S1S2-Water: A global dataset for semantic segmentation of water bodies from Sentinel-1 and Sentinel-2 satellite images
This repository provides tools to work with the S1S2-Water dataset.
S1S2-Water dataset is a global reference dataset for training, validation and testing of convolutional neural networks for semantic segmentation of surface water bodies in publicly available Sentinel-1 and Sentinel-2 satellite images. The dataset consists of 65 triplets of Sentinel-1 and Sentinel-2 images with quality checked binary water mask. Samples are drawn globally on the basis of the Sentinel-2 tile-grid (100 x 100 km) under consideration of pre-dominant landcover and availability of water bodies. Each sample is complemented with STAC-compliant metadata and Digital Elevation Model (DEM) raster from the Copernicus DEM.
The following pre-print article describes the dataset:
Wieland, M., Fichtner, F., Martinis, S., Groth, S., Krullikowski, C., Plank, S., Motagh, M. (2023). S1S2-Water: A global dataset for semantic segmentation of water bodies from Sentinel-1 and Sentinel-2 satellite images. IEEE Journal of Selected Topics in Applied Earth Observations and Remote Sensing, doi: 10.1109/JSTARS.2023.3333969.
The dataset on Zenodo has been updated to a new version. Sentinel-1 scenes for samples #31 and #59 have been missing in v1.0.0 and are now included in v1.0.1 along with all relevant masks and metadata.
The dataset (~170 GB) is available for download at: https://zenodo.org/records/11278238 (v1.0.1)

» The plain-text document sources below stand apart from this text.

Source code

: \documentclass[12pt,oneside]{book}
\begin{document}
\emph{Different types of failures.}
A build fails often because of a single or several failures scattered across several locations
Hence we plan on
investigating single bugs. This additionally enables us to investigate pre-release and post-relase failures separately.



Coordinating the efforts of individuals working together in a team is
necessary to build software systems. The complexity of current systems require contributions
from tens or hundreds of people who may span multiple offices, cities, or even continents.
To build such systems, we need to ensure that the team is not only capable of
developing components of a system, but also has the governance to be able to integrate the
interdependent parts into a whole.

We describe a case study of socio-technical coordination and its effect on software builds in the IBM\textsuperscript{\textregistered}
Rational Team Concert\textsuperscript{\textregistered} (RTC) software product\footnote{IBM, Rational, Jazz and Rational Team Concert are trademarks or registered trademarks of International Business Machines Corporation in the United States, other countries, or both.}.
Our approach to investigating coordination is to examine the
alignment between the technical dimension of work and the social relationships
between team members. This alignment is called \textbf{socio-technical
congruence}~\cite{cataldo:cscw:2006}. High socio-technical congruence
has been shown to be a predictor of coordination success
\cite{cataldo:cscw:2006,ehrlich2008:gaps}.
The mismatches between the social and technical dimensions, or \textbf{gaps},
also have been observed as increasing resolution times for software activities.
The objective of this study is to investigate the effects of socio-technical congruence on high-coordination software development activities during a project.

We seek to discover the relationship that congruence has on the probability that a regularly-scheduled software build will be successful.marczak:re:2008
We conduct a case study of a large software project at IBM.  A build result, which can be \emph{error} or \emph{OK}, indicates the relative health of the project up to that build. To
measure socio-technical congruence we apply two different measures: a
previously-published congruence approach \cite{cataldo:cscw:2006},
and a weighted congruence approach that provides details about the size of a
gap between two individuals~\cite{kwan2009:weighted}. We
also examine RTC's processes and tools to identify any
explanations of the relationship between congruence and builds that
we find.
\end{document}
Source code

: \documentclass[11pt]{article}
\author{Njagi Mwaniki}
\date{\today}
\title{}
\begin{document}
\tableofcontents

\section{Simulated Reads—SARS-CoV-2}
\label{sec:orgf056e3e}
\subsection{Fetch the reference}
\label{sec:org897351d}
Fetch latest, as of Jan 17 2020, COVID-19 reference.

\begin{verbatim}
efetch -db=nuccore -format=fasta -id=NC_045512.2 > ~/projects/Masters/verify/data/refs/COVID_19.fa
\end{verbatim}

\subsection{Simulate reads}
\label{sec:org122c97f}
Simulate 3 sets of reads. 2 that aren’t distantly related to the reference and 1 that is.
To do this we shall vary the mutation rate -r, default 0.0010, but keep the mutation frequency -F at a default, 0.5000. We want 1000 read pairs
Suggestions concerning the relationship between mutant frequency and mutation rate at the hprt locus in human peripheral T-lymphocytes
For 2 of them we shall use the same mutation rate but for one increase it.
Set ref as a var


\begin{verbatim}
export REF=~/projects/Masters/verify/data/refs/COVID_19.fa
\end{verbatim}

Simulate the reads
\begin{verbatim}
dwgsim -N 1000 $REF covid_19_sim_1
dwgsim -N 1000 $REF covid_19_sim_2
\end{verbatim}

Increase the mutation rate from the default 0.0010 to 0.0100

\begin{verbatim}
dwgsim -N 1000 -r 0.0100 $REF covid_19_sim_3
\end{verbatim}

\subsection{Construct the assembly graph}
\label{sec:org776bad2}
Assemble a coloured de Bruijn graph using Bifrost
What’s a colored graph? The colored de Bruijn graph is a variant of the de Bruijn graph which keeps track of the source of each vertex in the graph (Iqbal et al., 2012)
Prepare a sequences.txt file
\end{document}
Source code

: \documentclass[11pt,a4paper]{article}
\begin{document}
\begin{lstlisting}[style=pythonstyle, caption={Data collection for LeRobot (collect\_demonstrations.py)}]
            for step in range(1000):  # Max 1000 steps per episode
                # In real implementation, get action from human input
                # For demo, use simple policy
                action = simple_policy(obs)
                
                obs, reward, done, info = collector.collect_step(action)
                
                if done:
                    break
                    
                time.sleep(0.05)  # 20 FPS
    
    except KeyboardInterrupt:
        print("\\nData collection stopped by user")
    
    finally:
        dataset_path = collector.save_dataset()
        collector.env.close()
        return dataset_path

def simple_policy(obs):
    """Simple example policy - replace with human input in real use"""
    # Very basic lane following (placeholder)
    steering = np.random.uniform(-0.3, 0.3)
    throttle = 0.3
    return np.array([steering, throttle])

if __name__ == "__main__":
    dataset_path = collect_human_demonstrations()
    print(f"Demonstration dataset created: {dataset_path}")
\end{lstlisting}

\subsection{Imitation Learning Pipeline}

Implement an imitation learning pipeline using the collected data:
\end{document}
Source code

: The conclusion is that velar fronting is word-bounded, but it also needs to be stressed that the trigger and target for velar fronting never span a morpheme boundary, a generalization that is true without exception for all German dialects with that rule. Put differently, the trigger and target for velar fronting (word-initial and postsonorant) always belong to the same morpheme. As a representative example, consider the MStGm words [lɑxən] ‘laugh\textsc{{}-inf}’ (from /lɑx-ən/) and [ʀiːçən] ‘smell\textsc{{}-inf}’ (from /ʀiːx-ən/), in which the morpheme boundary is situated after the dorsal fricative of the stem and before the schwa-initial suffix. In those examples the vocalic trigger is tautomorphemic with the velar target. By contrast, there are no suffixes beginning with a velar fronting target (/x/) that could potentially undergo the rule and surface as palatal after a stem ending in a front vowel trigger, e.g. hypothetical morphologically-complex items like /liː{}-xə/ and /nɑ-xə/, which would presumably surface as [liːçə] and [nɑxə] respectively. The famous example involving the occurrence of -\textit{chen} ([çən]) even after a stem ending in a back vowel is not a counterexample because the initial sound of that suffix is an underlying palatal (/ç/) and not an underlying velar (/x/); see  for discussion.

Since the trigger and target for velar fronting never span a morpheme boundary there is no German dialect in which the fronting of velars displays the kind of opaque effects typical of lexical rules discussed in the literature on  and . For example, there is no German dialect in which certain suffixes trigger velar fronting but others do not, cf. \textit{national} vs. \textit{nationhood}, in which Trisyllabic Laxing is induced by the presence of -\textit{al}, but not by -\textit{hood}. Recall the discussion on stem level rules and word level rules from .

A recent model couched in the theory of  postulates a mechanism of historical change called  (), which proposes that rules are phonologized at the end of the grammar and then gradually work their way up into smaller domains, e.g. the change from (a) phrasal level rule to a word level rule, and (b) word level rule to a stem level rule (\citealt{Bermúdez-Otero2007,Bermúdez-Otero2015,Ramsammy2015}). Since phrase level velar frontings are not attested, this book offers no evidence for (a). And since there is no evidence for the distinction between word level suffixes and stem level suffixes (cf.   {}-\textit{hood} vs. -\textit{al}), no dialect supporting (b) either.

Download the dataset parts and extract them into a single data directory as follows.
.
└── data/
├── 1/
│ ├── sentinel12_copdem30_1_elevation.tif
│ ├── sentinel12_copdem30_1_slope.tif
│ ├── sentinel12_s1_1_img.tif
│ ├── sentinel12_s1_1_msk.tif
│ ├── sentinel12_s1_1_valid.tif
│ ├── sentinel12_s2_1_img.tif
│ ├── sentinel12_s2_1_msk.tif
│ ├── sentinel12_s2_1_valid.tif
│ └── sentinel12_1_meta.json
├── 5/
│ ├── sentinel12_copdem30_5_elevation.tif
│ ├── sentinel12_copdem30_5_slope.tif
│ ├── sentinel12_s1_5_img.tif
│ ├── sentinel12_s1_5_msk.tif
│ ├── sentinel12_s1_5_valid.tif
│ ├── sentinel12_s2_5_img.tif
│ ├── sentinel12_s2_5_msk.tif
│ ├── sentinel12_s2_5_valid.tif
│ └── sentinel12_5_meta.json
├── .../
│ └── ...
└── catalog.json
Each file follows the naming scheme sentinel12_SENSOR_ID_LAYER.tif (e.g. sentinel12_s1_5_img.tif
). Raster layers are stored as Cloud Optimized GeoTIFF (COG) and are projected to Universal Transverse Mercator (UTM).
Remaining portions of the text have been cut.